D.O.R.T.H.E. is takes input from a typewriter and analyzes the words and uses both the easily quantifiable aspects (such as number of letters in a word) as well as the more intangible aspects (sentiment analysis) and then uses Max/MSP to route that input to a noise-generating machines built from scrap electronics.
The part that I find most inspiring about the project is the output; the use of actual, electronics and mechanics give the sound produced a much richer, expressive tone. My favorite part is when the dangling plastic gets moved onto the fan for a quick percussive roll. There’s as much an art with finding great sounds as there is for composition (harkening back to found sound pieces starting in the early 1900’s), and these guys nail the sound selection. It reminds me of a project I wanted to do with recording the sounds of 3D printers and trying to compose music based on the sound output and then having physical, printed representations of the music. It’s important to remember that generative form is both input and output, and both sides are solid in D.O.R.T.H.E.
This project uses a traffic simulation built in Processing and MaxMSP to create generative music based on the connections and placements of different cars.
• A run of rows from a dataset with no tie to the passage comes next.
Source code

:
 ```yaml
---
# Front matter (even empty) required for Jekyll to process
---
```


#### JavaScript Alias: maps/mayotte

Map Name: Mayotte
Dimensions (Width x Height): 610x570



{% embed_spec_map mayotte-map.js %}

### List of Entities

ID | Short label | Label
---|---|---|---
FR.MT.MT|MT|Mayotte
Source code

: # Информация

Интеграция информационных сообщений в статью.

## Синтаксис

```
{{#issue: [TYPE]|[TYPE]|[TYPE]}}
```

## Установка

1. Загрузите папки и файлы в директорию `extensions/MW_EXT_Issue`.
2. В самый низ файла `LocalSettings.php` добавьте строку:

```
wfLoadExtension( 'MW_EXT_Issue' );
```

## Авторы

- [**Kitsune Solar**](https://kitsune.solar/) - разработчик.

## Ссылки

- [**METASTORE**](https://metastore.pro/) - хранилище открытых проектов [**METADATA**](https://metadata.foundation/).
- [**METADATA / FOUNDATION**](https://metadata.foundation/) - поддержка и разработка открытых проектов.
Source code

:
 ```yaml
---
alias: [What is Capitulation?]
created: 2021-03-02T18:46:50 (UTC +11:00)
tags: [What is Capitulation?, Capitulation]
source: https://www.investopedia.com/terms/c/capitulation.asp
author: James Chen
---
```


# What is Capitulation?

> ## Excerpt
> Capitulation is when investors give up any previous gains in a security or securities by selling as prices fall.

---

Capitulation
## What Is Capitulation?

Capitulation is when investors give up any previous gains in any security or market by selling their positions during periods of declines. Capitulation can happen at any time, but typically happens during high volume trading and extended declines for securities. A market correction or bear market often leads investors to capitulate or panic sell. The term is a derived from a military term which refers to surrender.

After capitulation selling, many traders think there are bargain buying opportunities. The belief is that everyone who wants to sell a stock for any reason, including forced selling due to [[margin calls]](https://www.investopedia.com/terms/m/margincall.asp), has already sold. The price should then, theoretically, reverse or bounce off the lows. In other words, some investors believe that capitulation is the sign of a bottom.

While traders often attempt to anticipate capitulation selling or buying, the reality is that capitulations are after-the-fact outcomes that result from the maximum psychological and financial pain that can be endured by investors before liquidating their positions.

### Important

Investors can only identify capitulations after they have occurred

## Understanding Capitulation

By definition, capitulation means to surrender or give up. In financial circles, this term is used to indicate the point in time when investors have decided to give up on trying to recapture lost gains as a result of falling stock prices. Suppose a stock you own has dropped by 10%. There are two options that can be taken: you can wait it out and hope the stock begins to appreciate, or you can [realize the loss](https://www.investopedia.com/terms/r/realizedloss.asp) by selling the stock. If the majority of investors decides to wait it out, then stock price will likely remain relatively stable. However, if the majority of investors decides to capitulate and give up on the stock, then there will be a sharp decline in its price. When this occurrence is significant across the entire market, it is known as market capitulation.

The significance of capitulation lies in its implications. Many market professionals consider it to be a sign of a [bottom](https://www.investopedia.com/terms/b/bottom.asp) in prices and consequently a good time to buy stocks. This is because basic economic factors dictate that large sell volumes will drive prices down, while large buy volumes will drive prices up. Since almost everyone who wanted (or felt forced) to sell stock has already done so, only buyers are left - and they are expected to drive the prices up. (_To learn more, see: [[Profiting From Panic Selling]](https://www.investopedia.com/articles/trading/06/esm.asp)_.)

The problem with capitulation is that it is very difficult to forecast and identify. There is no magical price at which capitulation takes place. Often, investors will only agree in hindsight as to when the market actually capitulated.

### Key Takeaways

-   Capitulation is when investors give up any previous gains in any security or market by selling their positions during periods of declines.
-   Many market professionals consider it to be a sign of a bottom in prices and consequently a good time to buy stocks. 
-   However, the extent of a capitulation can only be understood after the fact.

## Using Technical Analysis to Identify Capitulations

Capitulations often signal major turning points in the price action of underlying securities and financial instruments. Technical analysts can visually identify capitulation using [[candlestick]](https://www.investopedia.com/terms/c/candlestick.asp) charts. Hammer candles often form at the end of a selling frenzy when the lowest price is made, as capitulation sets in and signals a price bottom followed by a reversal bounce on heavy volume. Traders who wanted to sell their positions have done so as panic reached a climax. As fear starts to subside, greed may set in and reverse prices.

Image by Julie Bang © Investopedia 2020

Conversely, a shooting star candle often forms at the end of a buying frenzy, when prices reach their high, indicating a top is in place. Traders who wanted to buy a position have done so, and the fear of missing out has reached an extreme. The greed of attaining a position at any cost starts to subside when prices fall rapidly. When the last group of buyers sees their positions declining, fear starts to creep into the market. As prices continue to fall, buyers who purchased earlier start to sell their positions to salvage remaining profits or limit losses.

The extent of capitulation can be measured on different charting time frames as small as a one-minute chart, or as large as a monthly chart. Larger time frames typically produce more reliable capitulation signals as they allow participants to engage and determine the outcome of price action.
The concept of this piece is great: cars are an interesting, dynamic spatial data set that are ripe for audio synthesis. Where I think this project falls down is on the output side; the sounds themselves are uninteresting and the relation between input and output is unclear. The simple sin-wave form of the synthesized output is clean (too clean), a pure signal that harkens back to dial-up modems. It gives the impression of music by computers for computers — if this is the intention, it would be great if the sound could hold enough information for the visual to be reconstructed from the sound alone.
Making music from transit has a long history, such as Pierre Schaeffer’s “Etude aux Chemins de Fer,” but in each case the musical output should be something interesting. Schaeffer was revolutionary for suggesting that the everyday sounds of trains could be art. McKeague is attempting to find beauty in traffic patterns, but does not manage to find beautiful patterns nor does he translate complexity into intriguing sounds.